I have always LOVED fashion and have enjoyed putting stylish ensembles together. I noticed, especially towards the end of my relationship with ex N, that my abilties or creativity or interest to really mix and match and try new styles out had basically vanished. Weird, huh? Also there were times when I would put on an outfit (if we were going out, which was a rarity), ask him how it looked, and of course he would give me a luke warm ambiguous and uninterested response. I found myself going back into our room, changing again, then setting up the whole situation again...What the hell????!!! I NEVER cared what ANYONE thought of how I looked. Dressing one way or another was always something that I enjoyed doing for me! I always felt confident walking out the door with whatever I had chosen to wear!
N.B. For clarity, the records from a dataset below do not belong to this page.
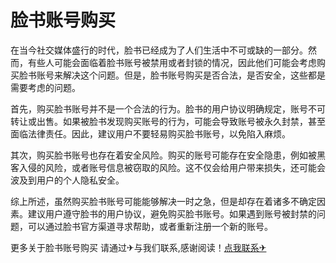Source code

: # 脸书账号购买

在当今社交媒体盛行的时代，脸书已经成为了人们生活中不可或缺的一部分。然而，有些人可能会面临着脸书账号被禁用或者封锁的情况，因此他们可能会考虑购买脸书账号来解决这个问题。但是，脸书账号购买是否合法，是否安全，这些都是需要考虑的问题。

首先，购买脸书账号并不是一个合法的行为。脸书的用户协议明确规定，账号不可转让或出售。如果被脸书发现购买账号的行为，可能会导致账号被永久封禁，甚至面临法律责任。因此，建议用户不要轻易购买脸书账号，以免陷入麻烦。

其次，购买脸书账号也存在着安全风险。购买的账号可能存在安全隐患，例如被黑客入侵的风险，或者账号信息被窃取的风险。这不仅会给用户带来损失，还可能会波及到用户的个人隐私安全。

综上所述，虽然购买脸书账号可能能够解决一时之急，但是却存在着诸多不确定因素。建议用户遵守脸书的用户协议，避免购买脸书账号。如果遇到账号被封禁的问题，可以通过脸书官方渠道寻求帮助，或者重新注册一个新的账号。

更多关于脸书账号购买 请通过✈与我们联系,感谢阅读！[点我联系✈](https://auth.G208.com)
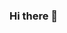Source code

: ### Hi there 👋

<!--

My Vietnamese name is `Thuong`.

My English name is `Chris`.


Languages I use everyday: `JavaScript`, `TypeScript` and `Ruby`.

Languages I love and learn: `ReScript` and `Python`.

-->

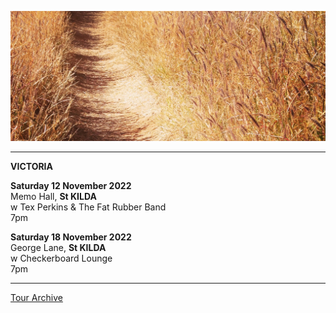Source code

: ![](data/image/news/tourbanner2.jpg)

* * * * *

**VICTORIA**

**Saturday 12 November 2022**\
Memo Hall, **St KILDA**\
w Tex Perkins & The Fat Rubber Band\
7pm

**Saturday 18 November 2022**\
George Lane, **St KILDA**\
w Checkerboard Lounge\
7pm

* * * * * 

[Tour Archive](tour/archive)
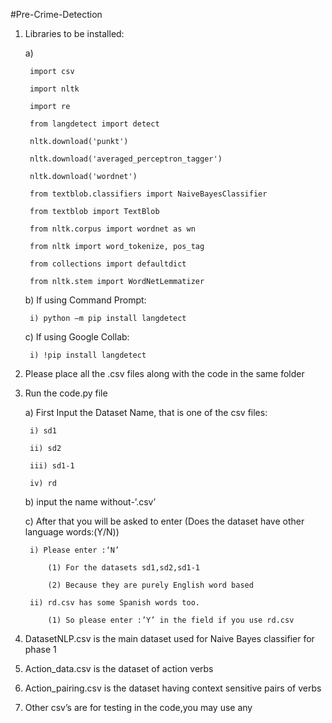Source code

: 
#Pre-Crime-Detection
1) Libraries to be installed:

    a)
    
        import csv
   
        import nltk
        
        import re
        
        from langdetect import detect
        
        nltk.download('punkt')
        
        nltk.download('averaged_perceptron_tagger')
        
        nltk.download('wordnet')
        
        from textblob.classifiers import NaiveBayesClassifier
        
        from textblob import TextBlob
        
        from nltk.corpus import wordnet as wn
        
        from nltk import word_tokenize, pos_tag
        
        from collections import defaultdict
        
        from nltk.stem import WordNetLemmatizer
        
    b) If using Command Prompt:
    
        i) python –m pip install langdetect
        
    c) If using Google Collab:
    
        i) !pip install langdetect
        
2) Please place all the .csv files along with the code in the same folder

3) Run the code.py file

    a) First Input the Dataset Name, that is one of the csv files:
    
        i) sd1
        
        ii) sd2
        
        iii) sd1-1
        
        iv) rd
        
    b) input the name without-’.csv’
    
    c) After that you will be asked to enter (Does the dataset have other language words:(Y/N))
    
        i) Please enter :‘N’
        
            (1) For the datasets sd1,sd2,sd1-1
            
            (2) Because they are purely English word based
            
        ii) rd.csv has some Spanish words too.
        
            (1) So please enter :’Y’ in the field if you use rd.csv
            
4) DatasetNLP.csv is the main dataset used for Naive Bayes classifier for phase 1

5) Action_data.csv is the dataset of action verbs

6) Action_pairing.csv is the dataset having context sensitive pairs of verbs

7) Other csv’s are for testing in the code,you may use any
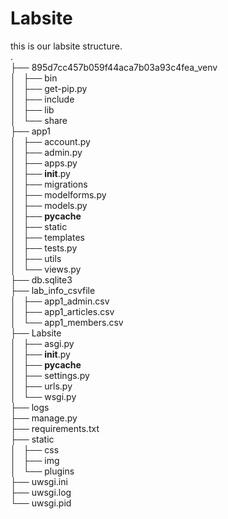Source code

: # Labsite

this is our labsite structure.  
.  
├── 895d7cc457b059f44aca7b03a93c4fea_venv  
│   ├── bin  
│   ├── get-pip.py  
│   ├── include  
│   ├── lib  
│   └── share  
├── app1  
│   ├── account.py  
│   ├── admin.py  
│   ├── apps.py  
│   ├── __init__.py  
│   ├── migrations  
│   ├── modelforms.py  
│   ├── models.py  
│   ├── __pycache__  
│   ├── static  
│   ├── templates  
│   ├── tests.py  
│   ├── utils  
│   └── views.py  
├── db.sqlite3  
├── lab_info_csvfile  
│   ├── app1_admin.csv  
│   ├── app1_articles.csv  
│   └── app1_members.csv  
├── Labsite  
│   ├── asgi.py  
│   ├── __init__.py  
│   ├── __pycache__  
│   ├── settings.py  
│   ├── urls.py  
│   └── wsgi.py  
├── logs  
├── manage.py  
├── requirements.txt  
├── static  
│   ├── css  
│   ├── img  
│   └── plugins  
├── uwsgi.ini  
├── uwsgi.log  
└── uwsgi.pid  
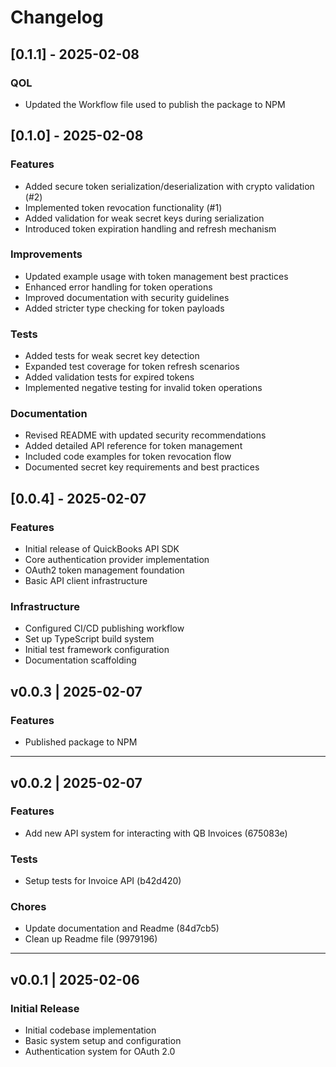 # Changelog

## [0.1.1] - 2025-02-08

### QOL

- Updated the Workflow file used to publish the package to NPM

## [0.1.0] - 2025-02-08

### Features

- Added secure token serialization/deserialization with crypto validation (#2)
- Implemented token revocation functionality (#1)
- Added validation for weak secret keys during serialization
- Introduced token expiration handling and refresh mechanism

### Improvements

- Updated example usage with token management best practices
- Enhanced error handling for token operations
- Improved documentation with security guidelines
- Added stricter type checking for token payloads

### Tests

- Added tests for weak secret key detection
- Expanded test coverage for token refresh scenarios
- Added validation tests for expired tokens
- Implemented negative testing for invalid token operations

### Documentation

- Revised README with updated security recommendations
- Added detailed API reference for token management
- Included code examples for token revocation flow
- Documented secret key requirements and best practices

## [0.0.4] - 2025-02-07

### Features

- Initial release of QuickBooks API SDK
- Core authentication provider implementation
- OAuth2 token management foundation
- Basic API client infrastructure

### Infrastructure

- Configured CI/CD publishing workflow
- Set up TypeScript build system
- Initial test framework configuration
- Documentation scaffolding

## **v0.0.3** | 2025-02-07

### Features

- Published package to NPM

---

## **v0.0.2** | 2025-02-07

### Features

- Add new API system for interacting with QB Invoices (675083e)

### Tests

- Setup tests for Invoice API (b42d420)

### Chores

- Update documentation and Readme (84d7cb5)
- Clean up Readme file (9979196)

---

## **v0.0.1** | 2025-02-06

### Initial Release

- Initial codebase implementation
- Basic system setup and configuration
- Authentication system for OAuth 2.0
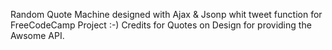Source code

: Random Quote Machine designed with Ajax & Jsonp whit tweet function for FreeCodeCamp Project :-)
Credits for Quotes on Design for providing the Awsome API.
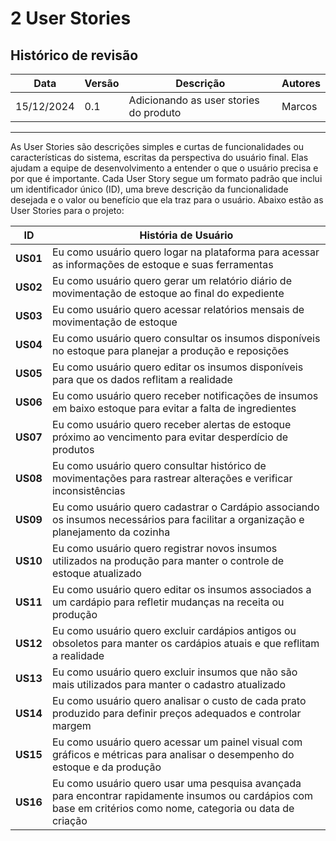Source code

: # **2 User Stories**

## Histórico de revisão

|Data      |Versão    |Descrição                                |Autores|
|----------|----------|-----------------------------------------|-------|
|15/12/2024|0.1       |Adicionando as user stories do produto   |Marcos |

------------

As User Stories são descrições simples e curtas de funcionalidades ou características do sistema, escritas da perspectiva do usuário final. Elas ajudam a equipe de desenvolvimento a entender o que o usuário precisa e por que é importante. Cada User Story segue um formato padrão que inclui um identificador único (ID), uma breve descrição da funcionalidade desejada e o valor ou benefício que ela traz para o usuário. Abaixo estão as User Stories para o projeto:

| **ID**  | **História de Usuário**                                                                 |
|---------|-----------------------------------------------------------------------------------------|
| **US01**| Eu como usuário quero logar na plataforma para acessar as informações de estoque e suas ferramentas |
| **US02**| Eu como usuário quero gerar um relatório diário de movimentação de estoque ao final do expediente |
| **US03**| Eu como usuário quero acessar relatórios mensais de movimentação de estoque              |
| **US04**| Eu como usuário quero consultar os insumos disponíveis no estoque para planejar a produção e reposições |
| **US05**| Eu como usuário quero editar os insumos disponíveis para que os dados reflitam a realidade |
| **US06**| Eu como usuário quero receber notificações de insumos em baixo estoque para evitar a falta de ingredientes |
| **US07**| Eu como usuário quero receber alertas de estoque próximo ao vencimento para evitar desperdício de produtos |
| **US08**| Eu como usuário quero consultar histórico de movimentações para rastrear alterações e verificar inconsistências |
| **US09**| Eu como usuário quero cadastrar o Cardápio associando os insumos necessários para facilitar a organização e planejamento da cozinha |
| **US10**| Eu como usuário quero registrar novos insumos utilizados na produção para manter o controle de estoque atualizado |
| **US11**| Eu como usuário quero editar os insumos associados a um cardápio para refletir mudanças na receita ou produção |
| **US12**| Eu como usuário quero excluir cardápios antigos ou obsoletos para manter os cardápios atuais e que reflitam a realidade |
| **US13**| Eu como usuário quero excluir insumos que não são mais utilizados para manter o cadastro atualizado |
| **US14**| Eu como usuário quero analisar o custo de cada prato produzido para definir preços adequados e controlar margem |
| **US15**| Eu como usuário quero acessar um painel visual com gráficos e métricas para analisar o desempenho do estoque e da produção |
| **US16**| Eu como usuário quero usar uma pesquisa avançada para encontrar rapidamente insumos ou cardápios com base em critérios como nome, categoria ou data de criação |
Now, only with a month and a half of NC, my sense of style is returning!! So, in this arena, I am returning to the me that existed before the wretched N entered my life.
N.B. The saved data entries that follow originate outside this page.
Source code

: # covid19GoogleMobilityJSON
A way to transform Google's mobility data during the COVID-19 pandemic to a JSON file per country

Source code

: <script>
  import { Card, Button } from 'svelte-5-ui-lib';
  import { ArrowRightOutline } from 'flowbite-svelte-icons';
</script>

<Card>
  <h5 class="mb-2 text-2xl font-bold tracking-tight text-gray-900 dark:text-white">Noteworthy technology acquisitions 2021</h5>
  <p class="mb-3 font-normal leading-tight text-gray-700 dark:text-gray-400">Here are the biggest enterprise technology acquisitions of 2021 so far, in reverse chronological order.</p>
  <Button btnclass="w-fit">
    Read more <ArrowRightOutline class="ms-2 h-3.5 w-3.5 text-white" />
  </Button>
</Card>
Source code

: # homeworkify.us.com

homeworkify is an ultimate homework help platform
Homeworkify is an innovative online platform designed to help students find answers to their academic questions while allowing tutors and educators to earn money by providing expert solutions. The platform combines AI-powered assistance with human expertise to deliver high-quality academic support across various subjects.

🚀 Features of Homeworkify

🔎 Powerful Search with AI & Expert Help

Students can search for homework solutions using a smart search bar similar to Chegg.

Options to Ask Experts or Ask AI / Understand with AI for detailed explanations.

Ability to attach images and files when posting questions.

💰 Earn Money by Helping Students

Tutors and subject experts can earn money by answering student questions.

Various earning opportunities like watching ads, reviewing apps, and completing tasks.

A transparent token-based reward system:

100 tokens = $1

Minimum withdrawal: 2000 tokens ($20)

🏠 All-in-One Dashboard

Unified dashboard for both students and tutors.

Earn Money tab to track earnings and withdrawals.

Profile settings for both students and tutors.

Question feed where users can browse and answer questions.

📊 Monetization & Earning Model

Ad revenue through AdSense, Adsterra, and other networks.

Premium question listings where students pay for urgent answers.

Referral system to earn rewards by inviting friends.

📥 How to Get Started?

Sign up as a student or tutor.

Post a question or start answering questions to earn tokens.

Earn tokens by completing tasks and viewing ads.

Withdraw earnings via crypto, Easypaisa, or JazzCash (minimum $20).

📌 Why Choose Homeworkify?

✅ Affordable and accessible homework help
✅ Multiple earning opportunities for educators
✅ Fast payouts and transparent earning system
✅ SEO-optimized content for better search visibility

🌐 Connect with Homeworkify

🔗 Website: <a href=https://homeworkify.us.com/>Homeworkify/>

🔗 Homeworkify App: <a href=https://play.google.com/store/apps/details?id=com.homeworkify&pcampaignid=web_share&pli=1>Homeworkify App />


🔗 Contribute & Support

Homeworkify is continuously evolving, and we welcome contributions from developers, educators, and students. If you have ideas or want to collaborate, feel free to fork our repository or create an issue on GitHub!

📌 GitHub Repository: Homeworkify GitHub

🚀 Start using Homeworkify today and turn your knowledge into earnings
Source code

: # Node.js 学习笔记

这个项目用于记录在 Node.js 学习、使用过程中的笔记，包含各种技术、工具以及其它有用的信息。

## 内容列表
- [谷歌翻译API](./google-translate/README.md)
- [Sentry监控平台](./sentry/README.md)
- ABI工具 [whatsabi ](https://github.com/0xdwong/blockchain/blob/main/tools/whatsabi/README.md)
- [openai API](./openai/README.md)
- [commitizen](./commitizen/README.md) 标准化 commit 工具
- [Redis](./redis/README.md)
I died my hair about three weeks ago. My natural hair color is brown, and with fall coming, I decided to go /REALLY dark brown/almost black!! My poor stylist, initially, "stayed on the conservative side" by dying my hair a shade lighter than I had in mind. I returned to him several days later with an ultimatum: I want drastic! So either chop off the locks or go darker on the shade! My hair is, what I like to call it, "badass black!"

It was therapeutic! Also, there was a tinge of the middle finger to my ex N since he pleaded with me to never go darker...Booya!

"...Don't exhaust the greatness of your soul on achieving the triumph of the evil of theirs...Fight for the value of your person."